De son côté, le gouvernement a réduit le financement de la recherche syndicale à presque rien. Les syndicats dépendent désormais de recherches et de compétences externes, mais les universités ont de moins en moins la possibilité de les fournir à un prix abordable.
Deux tendances compensent en partie cette perte d’expertise:
– Une série de compagnies privées spécialisées dans la recherche et orientées vers les partenaires sociaux et la consultance s’est développée. Nombre d’entre elles emploient d’anciens experts syndicaux. Leurs clients peuvent être des syndicats, mais le gros de leur travail s’adresse aussi bien aux syndicats qu’aux employeurs : expertise permettant d’améliorer la négocation collective et ses résultats, consultance stratégique et management intérimaire pour des syndicats et (petites) organisations d’employeurs, recherche prospective.

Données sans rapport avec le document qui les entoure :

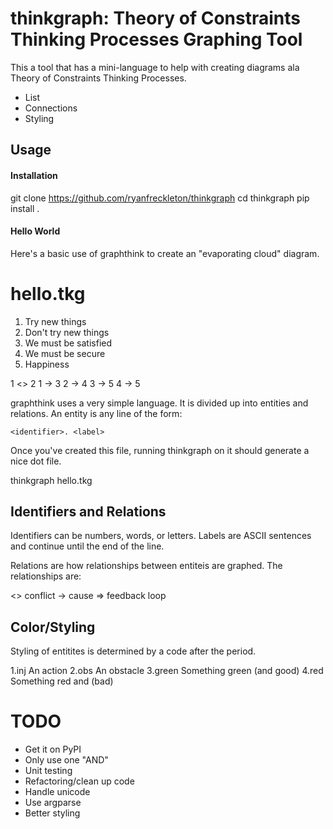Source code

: thinkgraph: Theory of Constraints Thinking Processes Graphing Tool
==================================================================
This a tool that has a mini-language to help with creating diagrams ala Theory
of Constraints Thinking Processes.
- List
- Connections
- Styling

Usage
-----
#### Installation ####

  git clone https://github.com/ryanfreckleton/thinkgraph
  cd thinkgraph
  pip install .

#### Hello World ####

Here's a basic use of graphthink to create an "evaporating cloud" diagram.

  # hello.tkg
  1. Try new things
  2. Don't try new things
  3. We must be satisfied
  4. We must be secure
  5. Happiness

  1 <> 2
  1 -> 3
  2 -> 4
  3 -> 5
  4 -> 5

graphthink uses a very simple language.
It is divided up into entities and relations.
An entity is any line of the form:

    <identifier>. <label>

Once you've created this file, running thinkgraph on it should generate a nice dot file.

   thinkgraph hello.tkg

Identifiers and Relations
-------------------------
Identifiers can be numbers, words, or letters.
Labels are ASCII sentences and continue until the end of the line.

Relations are how relationships between entiteis are graphed. The relationships are:

  <>  conflict
  ->  cause
  =>  feedback loop

Color/Styling
-------------
Styling of entitites is determined by a code after the period.

  1.inj An action
  2.obs An obstacle
  3.green Something green (and good)
  4.red Something red and (bad)


TODO
====
- Get it on PyPI
- Only use one "AND"
- Unit testing
- Refactoring/clean up code
- Handle unicode
- Use argparse
- Better styling
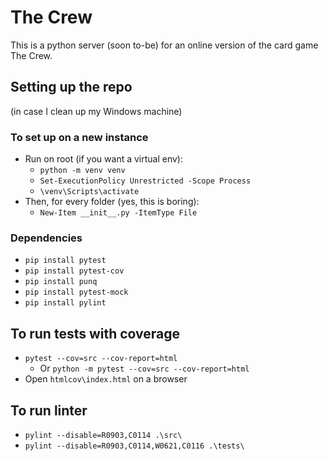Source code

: # The Crew

This is a python server (soon to-be) for an online version of the card game The Crew.

## Setting up the repo

(in case I clean up my Windows machine)

### To set up on a new instance

- Run on root (if you want a virtual env):
  - `python -m venv venv`
  - `Set-ExecutionPolicy Unrestricted -Scope Process`
  - `\venv\Scripts\activate`
- Then, for every folder (yes, this is boring):
  - `New-Item __init__.py -ItemType File`

### Dependencies

- `pip install pytest`
- `pip install pytest-cov`
- `pip install punq`
- `pip install pytest-mock`
- `pip install pylint`

## To run tests with coverage

- `pytest --cov=src --cov-report=html`
  - Or `python -m pytest --cov=src --cov-report=html`
- Open `htmlcov\index.html` on a browser

## To run linter

- `pylint --disable=R0903,C0114 .\src\`
- `pylint --disable=R0903,C0114,W0621,C0116 .\tests\`
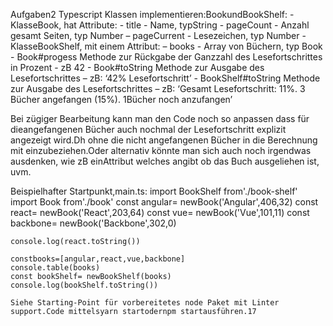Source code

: Aufgaben2 
Typescript Klassen implementieren:BookundBookShelf:
    - KlasseBook, hat Attribute:
        - title - Name, typString
        - pageCount - Anzahl gesamt Seiten, typ Number
        – pageCurrent - Lesezeichen, typ Number
    - KlasseBookShelf, mit einem Attribut:
        – books - Array von Büchern, typ Book
    - Book#progess Methode zur Rückgabe der Ganzzahl des Lesefortschrittes in Prozent 
        - zB 42
    - Book#toString Methode zur Ausgabe des Lesefortschrittes
        – zB: ‘42% Lesefortschritt’
    - BookShelf#toString Methode zur Ausgabe des Lesefortschrittes
        – zB: ‘Gesamt Lesefortschritt: 11%. 3 Bücher angefangen (15%). 1Bücher noch anzufangen’

Bei zügiger Bearbeitung kann man den Code noch so anpassen dass für dieangefangenen Bücher auch nochmal der Lesefortschritt explizit angezeigt wird.Dh ohne die nicht angefangenen Bücher in die Berechnung mit einzubeziehen.Oder alternativ könnte man sich auch noch irgendwas ausdenken, wie zB einAttribut welches angibt ob das Buch ausgeliehen ist, uvm.

Beispielhafter Startpunkt,main.ts:
    import BookShelf from'./book-shelf'
    import Book from'./book'
    const angular= newBook('Angular',406,32)
    const react= newBook('React',203,64)
    const vue= newBook('Vue',101,11)
    const backbone= newBook('Backbone',302,0)
    
    console.log(react.toString())
    
    constbooks=[angular,react,vue,backbone]
    console.table(books)
    const bookShelf= newBookShelf(books)
    console.log(bookShelf.toString())
    
    Siehe Starting-Point für vorbereitetes node Paket mit Linter support.Code mittelsyarn startodernpm startausführen.17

– Depuis les années 90, un réseau de formation sectorielle et de fonds pour le marché du travail s’est développé. Ces organisations sont dirigées par les partenaires sociaux d’un secteur donné et elles obtiennent leur financement par le biais d’accords collectifs sectoriels. Elles financent de la formation professionnelle, des instruments spécifiques pour le marché du travail, de l’information, de la consultance et un peu de recherche, organisés en interne ou en externe. On peut donc considérer que le déclin de l’expertise interne du mouvement syndical a été compensé en partie par la création d’expertise interne pour et par les partenaires sociaux sectoriels.

 

Certains syndicalistes considèrent qu’il s’agit là d’une avancée. Selon eux, la consultance et la recherche orientées vers l’ensemble des partenaires sociaux permet une meilleure mise en mise en oeuvre de leurs résultats.